PS5

Published on February 23rd, 2026 | by Nay Clark

Death Howl Review (PS5)

Death Howl Review (PS5) Nay Clark
Gameplay
Graphics
Audio
Value

Summary: Death Howl blends tactical grid combat with deep deck customization inside a myth soaked world shaped by loss. Each encounter feels like a carefully constructed puzzle where preparation and positioning matter as much as raw power. It is demanding and deliberate, but for those willing to engage with its systems, it delivers a striking and emotionally grounded strategy experience.

4.5

Grim Grief


Scavenge your enemies in the hopes of reuniting with a loved one. Death Howl is an indie soulslike inspired turn based deck builder developed by The Outer Zone and published by 11 bit studios. It first launched on Steam on December 9, 2025, before arriving on PlayStation 5, Xbox Series X|S, and Nintendo Switch on February 19, 2026. The Outer Zone has made it clear they want to build games that feel like they come from parallel worlds, and that idea runs through everything here. Their earlier projects such as Sofus and the Moonmachine, Tales from the Outer Zone, and Mind Scanners played with unusual concepts and offbeat presentation. Death Howl feels like the most fully realized version of that vision so far. It is strange, fragile, beautiful, and often brutal.

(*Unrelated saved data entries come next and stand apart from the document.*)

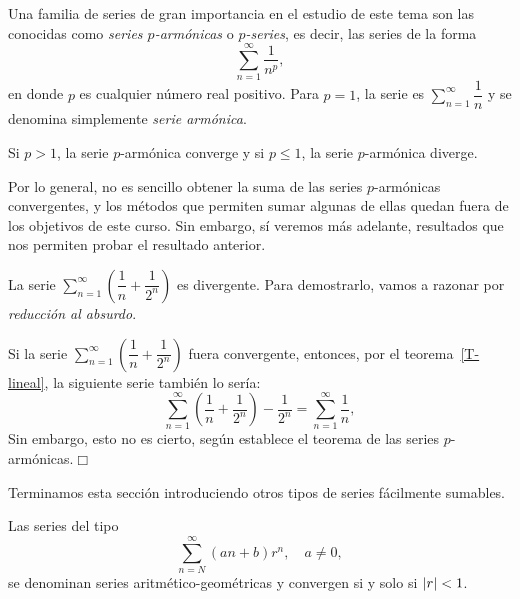 
Una familia de series de gran importancia en el estudio de este tema son las conocidas como \emph{series $p$-armónicas} o \emph{$p$-series}, es decir, las series de la forma
\[
\displaystyle\sum_{n=1}^\infty  \dfrac{1}{n^p},
\]
en donde $p$ es cualquier número real positivo.
Para $p=1$, la serie es $\displaystyle\sum_{n=1}^\infty  \dfrac{1}{n}$ y se denomina simplemente \emph{serie armónica}.
%
\begin{teorema}\label{teo:armonica}
Si $p>1$, la serie $p$-armónica converge y si $p\le 1$, la serie $p$-armónica diverge.
\end{teorema}

Por lo general, no es sencillo obtener la suma de las series $p$-armónicas convergentes, y los métodos que permiten sumar algunas de ellas quedan fuera de los objetivos de este curso.
Sin embargo, sí veremos más adelante, resultados que nos permiten probar el resultado anterior.

\begin{ejemplo}
La serie $\displaystyle\sum_{n=1}^\infty  \left(\dfrac1n+\dfrac1{2^n}\right)$ es divergente.
Para demostrarlo, vamos a razonar por \emph{reducción al absurdo}.

Si la serie $\displaystyle\sum_{n=1}^\infty  \left(\dfrac1n+\dfrac1{2^n}\right)$ fuera convergente, entonces, por el teorema~\ref{T-lineal}, la siguiente serie también lo sería:
\[
\displaystyle\sum_{n=1}^\infty  \left(\dfrac1n+\dfrac1{2^n}\right)-\dfrac1{2^n} = \displaystyle\sum_{n=1}^\infty  \dfrac1n,
\]
Sin embargo, esto no es cierto, según establece el teorema de las series $p$-armónicas.\hfill$\Box$
\end{ejemplo}

Terminamos esta sección introduciendo otros tipos de series fácilmente sumables.

\begin{teorema} Las series del tipo  
\[
\displaystyle\sum_{n=N}^\infty(an+b)r^n,\quad a\ne0,
\]
se denominan series aritmético-geométricas y convergen si y solo si $|r|< 1$.
\end{teorema}

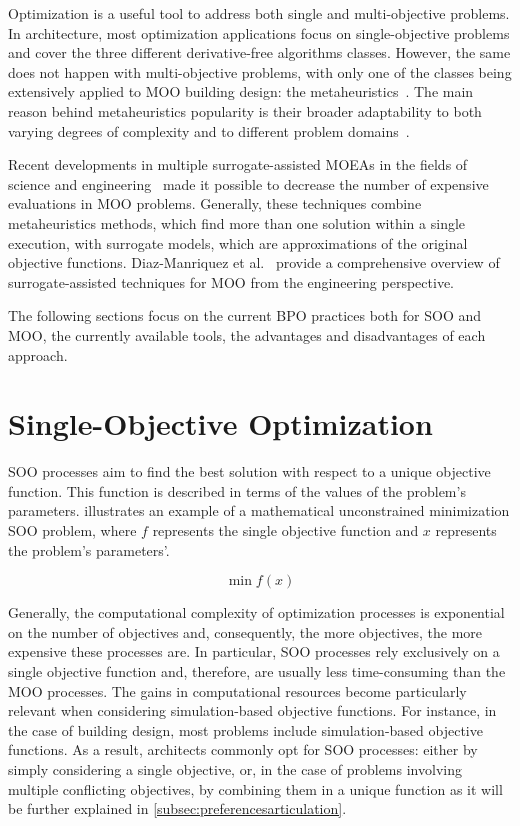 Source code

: 	Optimization is a useful tool to address both single and multi-objective problems. In architecture, most optimization applications focus on single-objective problems and cover the three different derivative-free algorithms classes. However, the same does not happen with multi-objective problems, with only one of the classes being extensively applied to \ac{MOO} building design: the metaheuristics~\cite{Hamdy2016}. The main reason behind metaheuristics popularity is their broader adaptability to both varying degrees of complexity and to different problem domains~\cite{BlumRoli2003Metaheuristics}.
	
	Recent developments in multiple surrogate-assisted \acp{MOEA} in the fields of science and engineering~\cite{Zapotecas-Martinez2016,Hussein2016} made it possible to decrease the number of expensive evaluations in \ac{MOO} problems. Generally, these techniques combine metaheuristics methods, which find more than one solution within a single execution, with surrogate models, which are approximations of the original objective functions. Diaz-Manriquez et al.~\cite{Diaz-Manriquez2016} provide a comprehensive overview of surrogate-assisted techniques for \ac{MOO} from the engineering perspective. 

	The following sections focus on the current \ac{BPO} practices both for \ac{SOO} and \ac{MOO}, the currently available tools, the advantages and disadvantages of each approach.
	
\section{Single-Objective Optimization}
	
	\ac{SOO} processes aim to find the best solution with respect to a unique objective function. This function is described in terms of the values of the problem's parameters.  illustrates an example of a mathematical unconstrained minimization \ac{SOO} problem, where $f$ represents the single objective function and $x$ represents the problem's parameters'.
		
    \begin{equation} \label{eq:soo}
    	\min f(x) 
    \end{equation}

	Generally, the computational complexity of optimization processes is exponential on the number of objectives and, consequently, the more objectives, the more expensive these processes are. In particular, \ac{SOO} processes rely exclusively on a single objective function and, therefore, are usually less time-consuming than the \ac{MOO} processes. The gains in computational resources become particularly relevant when considering simulation-based objective functions. For instance, in the case of building design, most problems include simulation-based objective functions. As a result, architects commonly opt for \ac{SOO} processes: either by simply considering a single objective, or, in the case of problems involving multiple conflicting objectives, by combining them in a unique function as it will be further explained in \cref{subsec:preferencesarticulation}.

The story takes place in Scandinavia during the Mesolithic Age around 6000 B.C.E. You step into the role of Ro, a hunter who has lost her son Olvi. The grief is immediate and overwhelming. She refuses to accept his death and promises him she will follow him into the Spirit World. Through ritual, she makes contact with this other realm and briefly sees him, but he appears in the form of a deer and slips away. From there, sorrow becomes your fuel. You travel across fractured spirit lands searching for the four Great Spirits, hoping for answers and a way to reunite with your child. The writing handles loss in a direct and honest way. It does not drown in melodrama, but it also does not shy away from the weight of what Ro is carrying. As you move deeper into the Spirit Realm, you start to uncover lost truths that complicate what you think this journey is about. It is a restrained and intimate story, but it hits hard.

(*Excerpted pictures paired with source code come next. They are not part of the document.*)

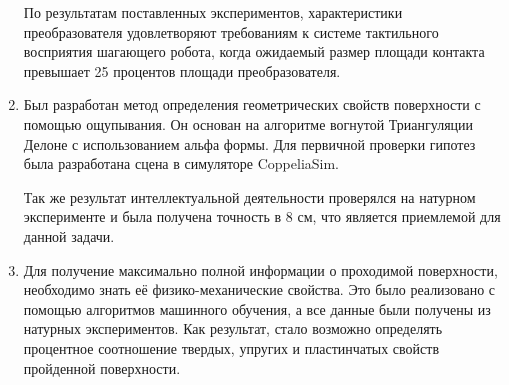 \begin{enumerate}
  По результатам поставленных экспериментов, характеристики преобразователя удовлетворяют требованиям к системе тактильного восприятия шагающего робота, когда ожидаемый размер площади контакта превышает 25 процентов площади преобразователя.
  \item Был разработан метод определения геометрических свойств поверхности с помощью ощупывания. Он основан на алгоритме вогнутой Триангуляции Делоне с использованием альфа формы. Для первичной проверки гипотез была разработана сцена в симуляторе CoppeliaSim.

  Так же результат интеллектуальной деятельности проверялся на натурном эксперименте и была получена точность в 8 см, что является приемлемой для данной задачи.
  \item Для получение максимально полной информации о проходимой поверхности, необходимо знать её физико-механические свойства. Это было реализовано с помощью алгоритмов машинного обучения, а все данные были получены из натурных экспериментов. Как результат, стало возможно определять процентное соотношение твердых, упругих и пластинчатых свойств пройденной поверхности.
\end{enumerate} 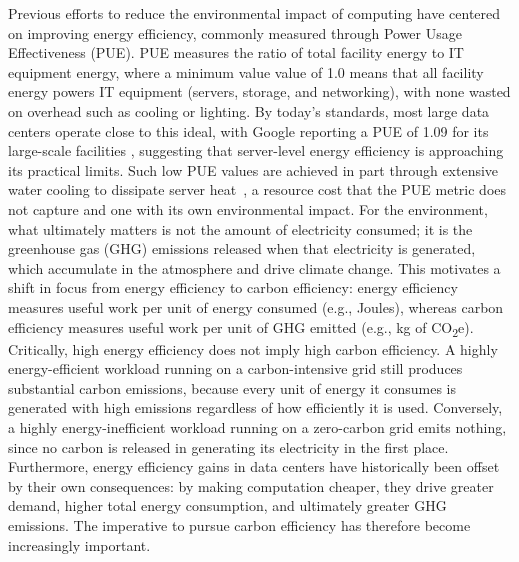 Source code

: Previous efforts to reduce the environmental impact of computing have centered on improving energy efficiency, commonly measured through Power Usage Effectiveness (PUE).
PUE measures the ratio of total facility energy to IT equipment energy, where a minimum value value of 1.0 means that all facility energy powers IT equipment (servers, storage, and networking), with none wasted on overhead such as cooling or lighting. 
By today's standards, most large data centers operate close to this ideal, with Google reporting a PUE of 1.09 for its large-scale facilities \cite{google_power_usage_effectiveness}, suggesting that server-level energy efficiency is approaching its practical limits.
Such low PUE values are achieved in part through extensive water cooling to dissipate server heat~\cite{google_water_cooling_2022}, a resource cost that the PUE metric does not capture and one with its own environmental impact.
For the environment, what ultimately matters is not the amount of electricity consumed; it is the greenhouse gas (GHG) emissions released when that electricity is generated, which accumulate in the atmosphere and drive climate change.
This motivates a shift in focus from energy efficiency to carbon efficiency: energy efficiency measures useful work per unit of energy consumed (e.g., Joules), whereas carbon efficiency measures useful work per unit of GHG emitted (e.g., kg of CO\textsubscript{2}e).
Critically, high energy efficiency does not imply high carbon efficiency.
A highly energy-efficient workload running on a carbon-intensive grid still produces substantial carbon emissions, because every unit of energy it consumes is generated with high emissions regardless of how efficiently it is used. Conversely, a highly energy-inefficient workload running on a zero-carbon grid emits nothing, since no carbon is released in generating its electricity in the first place.
Furthermore, energy efficiency gains in data centers have historically been offset by their own consequences: by making computation cheaper, they drive greater demand, higher total energy consumption, and ultimately greater GHG emissions. The imperative to pursue carbon efficiency has therefore become increasingly important. 

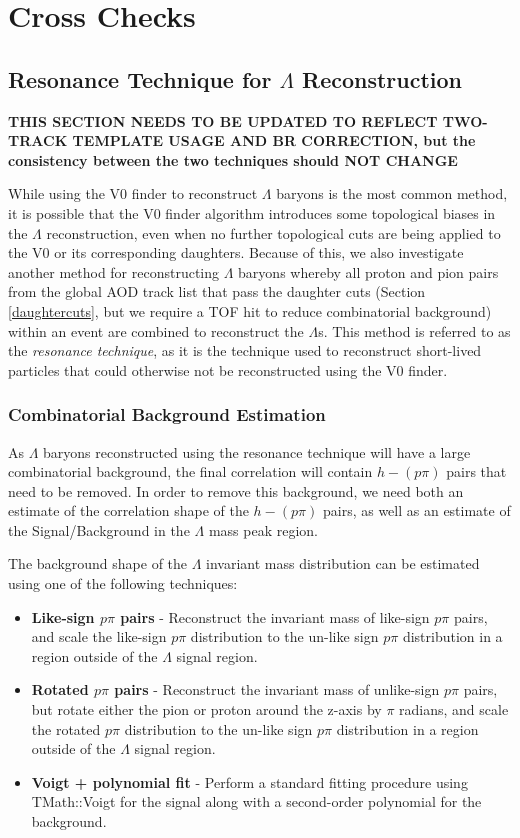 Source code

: \documentclass[ALICE,manyauthors]{ALICE_analysis_notes}
\begin{document}
\section{Cross Checks}
\subsection{Resonance Technique for $\Lambda$ Reconstruction}
\label{resonance_technique}

\textbf{THIS SECTION NEEDS TO BE UPDATED TO REFLECT TWO-TRACK TEMPLATE USAGE AND BR CORRECTION, but the consistency between the two techniques should NOT CHANGE}

While using the V0 finder to reconstruct $\Lambda$ baryons is the most common method, it is possible that the V0 finder algorithm introduces some topological biases in the $\Lambda$ reconstruction, even when no further topological cuts are being applied to the V0 or its corresponding daughters. Because of this, we also investigate another method for reconstructing $\Lambda$ baryons whereby all proton and pion pairs from the global AOD track list that pass the daughter cuts (Section \ref{daughtercuts}, but we require a TOF hit to reduce combinatorial background) within an event are combined to reconstruct the $\Lambda$s. This method is referred to as the \textit{resonance technique}, as it is the technique used to reconstruct short-lived particles that could otherwise not be reconstructed using the V0 finder.

\subsubsection{Combinatorial Background Estimation}
\label{combinatorial_background}

As $\Lambda$ baryons reconstructed using the resonance technique will have a large combinatorial background, the final correlation will contain $h-(p\pi)$ pairs that need to be removed. In order to remove this background, we need both an estimate of the correlation shape of the $h-(p\pi)$ pairs, as well as an estimate of the Signal/Background in the $\Lambda$ mass peak region.

 The background shape of the $\Lambda$ invariant mass distribution can be estimated using one of the following techniques:

 \begin{itemize}
	\item \textbf{Like-sign $p\pi$ pairs} - Reconstruct the invariant mass of like-sign $p\pi$ pairs, and scale the like-sign $p\pi$ distribution to the un-like sign $p\pi$ distribution in a region outside of the $\Lambda$ signal region.
	\item \textbf{Rotated $p\pi$ pairs} - Reconstruct the invariant mass of unlike-sign $p\pi$ pairs, but rotate either the pion or proton around the z-axis by $\pi$ radians, and scale the rotated $p\pi$ distribution to the un-like sign $p\pi$ distribution in a region outside of the $\Lambda$ signal region.
	\item \textbf{Voigt + polynomial fit} - Perform a standard fitting procedure using TMath::Voigt for the signal along with a second-order polynomial for the background.
 \end{itemize}
\end{document}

Exploration is more open than you might expect. The Spirit World is split into four main realms with multiple regions inside each one. You wander through forests, wetlands, caves, and other myth soaked landscapes while confronting over 30 different enemy types. Along the way you find secrets tucked behind sparkling rocks, floating stones that slam into the earth, strange cliffside shapes that hint at hidden paths, fish asking for their scales back, and sealed caverns guarded by tougher spirit monsters. There are side quests scattered throughout that flesh out the world and its themes of grief and memory. Sacred Groves act as your checkpoints. When you defeat enemies, you collect their souls, their death howl, and you bring those back to a grove to heal and fast travel. Healing respawns every enemy you have defeated, so every decision to rest carries weight. The souls you collect are converted into teardrop points. The symbolism is not subtle, but it works. Those teardrops let you unlock new battle abilities that can completely change how you approach fights. Early on you might ignore them, but once you start experimenting, you realize how strong they really are.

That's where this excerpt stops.